*** Material for this task Section Begins ***
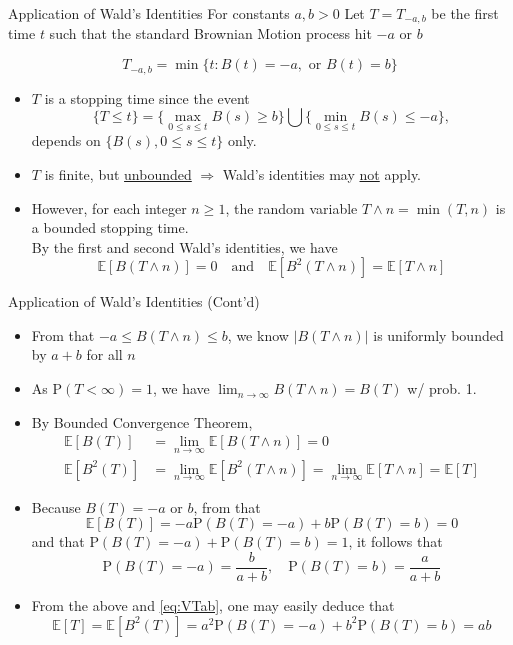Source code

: \documentclass[letterpaper,handout]{beamer}
\def\p{\mathrm P}
\def\E{\mathbb E}
\begin{document}
\begin{frame}{Application of Wald's Identities}
For constants $a,b>0$
Let $T=T_{-a,b}$ be the first time $t$ such that the standard Brownian Motion process hit $-a$ or $b$

$$T_{-a,b}=\min\{t: B(t)=-a,\mbox{ or }B(t)=b\}$$\vspace{-15pt}

\begin{itemize}
\item $T$ is a stopping time since the event
$$\{T\le t\}=\Big\{\max_{0\le s\le t}B(s)\ge b\Big\}\bigcup\Big\{\min_{0\le s\le t}B(s)\le -a\Big\},$$
depends on $\{B(s),0\le s\le t\}$ only.
\item $T$ is finite, but \underline{unbounded} $\Rightarrow$ Wald's identities may \underline{not} apply.
\item However, for each integer $n\ge 1$, the random variable $T\wedge n=\min(T,n)$ is a bounded stopping time.\\
By the first and second Wald's identities, we have
$$
\E[B(T\wedge n)]=0\quad\mbox{and}\quad\E[B^2(T\wedge n)]=\E[T\wedge n]
$$
\end{itemize}
\end{frame}
\begin{frame}{Application of Wald's Identities (Cont'd)}
\begin{itemize}
\item From that $-a\le B(T\wedge n)\le b$, we know $|B(T\wedge n)|$ is uniformly bounded by $a+b$ for all $n$
\item As $\p(T\!<\!\infty)\!=\!1$, we have $\displaystyle\lim_{n\to\infty}B(T\wedge n)=B(T)$ w/ prob. 1.
\item By Bounded Convergence Theorem,
\begin{align}
\E[B(T)]&=\lim_{n\to\infty}\E[B(T\wedge n)]=0\label{eq:ETab}\\
\E[B^2(T)]&=\lim_{n\to\infty}\E[B^2(T\wedge n)]=\lim_{n\to\infty}\E[T\wedge n]=\E[T]\label{eq:VTab}
\end{align}
\item Because $B(T)=-a$ or $b$, from that
$$\E[B(T)]=-a\p(B(T)=-a)+b\p(B(T)=b)=0$$
and that $\p(B(T)=-a)+\p(B(T)=b)=1$, it follows that
$$\p(B(T)=-a)=\frac{b}{a+b},\quad\p(B(T)=b)=\frac{a}{a+b}$$
\item From the above and \eqref{eq:VTab}, one may easily deduce that
$$\E[T]=\E[B^2(T)]=a^2\p(B(T)=-a)+b^2\p(B(T)=b)=ab$$
\end{itemize}
\end{frame}
\end{document}
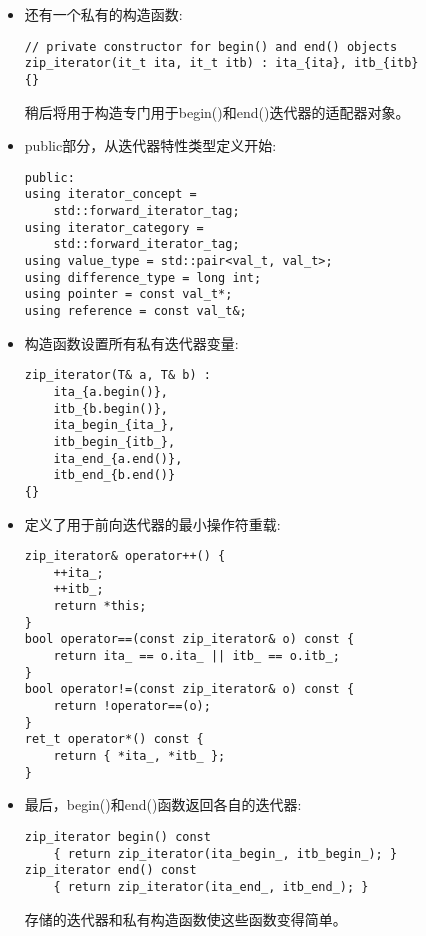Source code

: \begin{itemize}
\item 
还有一个私有的构造函数:

\begin{lstlisting}[style=styleCXX]
// private constructor for begin() and end() objects
zip_iterator(it_t ita, it_t itb) : ita_{ita}, itb_{itb}
{}
\end{lstlisting}

稍后将用于构造专门用于begin()和end()迭代器的适配器对象。

\item 
public部分，从迭代器特性类型定义开始:

\begin{lstlisting}[style=styleCXX]
public:
using iterator_concept =
	std::forward_iterator_tag;
using iterator_category =
	std::forward_iterator_tag;
using value_type = std::pair<val_t, val_t>;
using difference_type = long int;
using pointer = const val_t*;
using reference = const val_t&;
\end{lstlisting}

\item 
构造函数设置所有私有迭代器变量:

\begin{lstlisting}[style=styleCXX]
zip_iterator(T& a, T& b) :
	ita_{a.begin()},
	itb_{b.begin()},
	ita_begin_{ita_},
	itb_begin_{itb_},
	ita_end_{a.end()},
	itb_end_{b.end()}
{}
\end{lstlisting}

\item 
定义了用于前向迭代器的最小操作符重载:

\begin{lstlisting}[style=styleCXX]
zip_iterator& operator++() {
	++ita_;
	++itb_;
	return *this;
}
bool operator==(const zip_iterator& o) const {
	return ita_ == o.ita_ || itb_ == o.itb_;
}
bool operator!=(const zip_iterator& o) const {
	return !operator==(o);
}
ret_t operator*() const {
	return { *ita_, *itb_ };
}
\end{lstlisting}

\item 
最后，begin()和end()函数返回各自的迭代器:

\begin{lstlisting}[style=styleCXX]
zip_iterator begin() const
	{ return zip_iterator(ita_begin_, itb_begin_); }
zip_iterator end() const
	{ return zip_iterator(ita_end_, itb_end_); }
\end{lstlisting}

存储的迭代器和私有构造函数使这些函数变得简单。


\end{itemize}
*** Material for this task Section Ends ***
Task goal: Give back the material word for word and drop the pictures it holds.

Answer section:
Source code

: \documentclass[letterpaper,handout]{beamer}
\def\p{\mathrm P}
\def\E{\mathbb E}
\begin{document}
\begin{frame}{Application of Wald's Identities}
For constants $a,b>0$
Let $T=T_{-a,b}$ be the first time $t$ such that the standard Brownian Motion process hit $-a$ or $b$

$$T_{-a,b}=\min\{t: B(t)=-a,\mbox{ or }B(t)=b\}$$\vspace{-15pt}

\begin{itemize}
\item $T$ is a stopping time since the event
$$\{T\le t\}=\Big\{\max_{0\le s\le t}B(s)\ge b\Big\}\bigcup\Big\{\min_{0\le s\le t}B(s)\le -a\Big\},$$
depends on $\{B(s),0\le s\le t\}$ only.
\item $T$ is finite, but \underline{unbounded} $\Rightarrow$ Wald's identities may \underline{not} apply.
\item However, for each integer $n\ge 1$, the random variable $T\wedge n=\min(T,n)$ is a bounded stopping time.\\
By the first and second Wald's identities, we have
$$
\E[B(T\wedge n)]=0\quad\mbox{and}\quad\E[B^2(T\wedge n)]=\E[T\wedge n]
$$
\end{itemize}
\end{frame}
\begin{frame}{Application of Wald's Identities (Cont'd)}
\begin{itemize}
\item From that $-a\le B(T\wedge n)\le b$, we know $|B(T\wedge n)|$ is uniformly bounded by $a+b$ for all $n$
\item As $\p(T\!<\!\infty)\!=\!1$, we have $\displaystyle\lim_{n\to\infty}B(T\wedge n)=B(T)$ w/ prob. 1.
\item By Bounded Convergence Theorem,
\begin{align}
\E[B(T)]&=\lim_{n\to\infty}\E[B(T\wedge n)]=0\label{eq:ETab}\\
\E[B^2(T)]&=\lim_{n\to\infty}\E[B^2(T\wedge n)]=\lim_{n\to\infty}\E[T\wedge n]=\E[T]\label{eq:VTab}
\end{align}
\item Because $B(T)=-a$ or $b$, from that
$$\E[B(T)]=-a\p(B(T)=-a)+b\p(B(T)=b)=0$$
and that $\p(B(T)=-a)+\p(B(T)=b)=1$, it follows that
$$\p(B(T)=-a)=\frac{b}{a+b},\quad\p(B(T)=b)=\frac{a}{a+b}$$
\item From the above and \eqref{eq:VTab}, one may easily deduce that
$$\E[T]=\E[B^2(T)]=a^2\p(B(T)=-a)+b^2\p(B(T)=b)=ab$$
\end{itemize}
\end{frame}
\end{document}
Source code

: \begin{itemize}
\item 
还有一个私有的构造函数:

\begin{lstlisting}[style=styleCXX]
// private constructor for begin() and end() objects
zip_iterator(it_t ita, it_t itb) : ita_{ita}, itb_{itb}
{}
\end{lstlisting}

稍后将用于构造专门用于begin()和end()迭代器的适配器对象。

\item 
public部分，从迭代器特性类型定义开始:

\begin{lstlisting}[style=styleCXX]
public:
using iterator_concept =
	std::forward_iterator_tag;
using iterator_category =
	std::forward_iterator_tag;
using value_type = std::pair<val_t, val_t>;
using difference_type = long int;
using pointer = const val_t*;
using reference = const val_t&;
\end{lstlisting}

\item 
构造函数设置所有私有迭代器变量:

\begin{lstlisting}[style=styleCXX]
zip_iterator(T& a, T& b) :
	ita_{a.begin()},
	itb_{b.begin()},
	ita_begin_{ita_},
	itb_begin_{itb_},
	ita_end_{a.end()},
	itb_end_{b.end()}
{}
\end{lstlisting}

\item 
定义了用于前向迭代器的最小操作符重载:

\begin{lstlisting}[style=styleCXX]
zip_iterator& operator++() {
	++ita_;
	++itb_;
	return *this;
}
bool operator==(const zip_iterator& o) const {
	return ita_ == o.ita_ || itb_ == o.itb_;
}
bool operator!=(const zip_iterator& o) const {
	return !operator==(o);
}
ret_t operator*() const {
	return { *ita_, *itb_ };
}
\end{lstlisting}

\item 
最后，begin()和end()函数返回各自的迭代器:

\begin{lstlisting}[style=styleCXX]
zip_iterator begin() const
	{ return zip_iterator(ita_begin_, itb_begin_); }
zip_iterator end() const
	{ return zip_iterator(ita_end_, itb_end_); }
\end{lstlisting}

存储的迭代器和私有构造函数使这些函数变得简单。


\end{itemize}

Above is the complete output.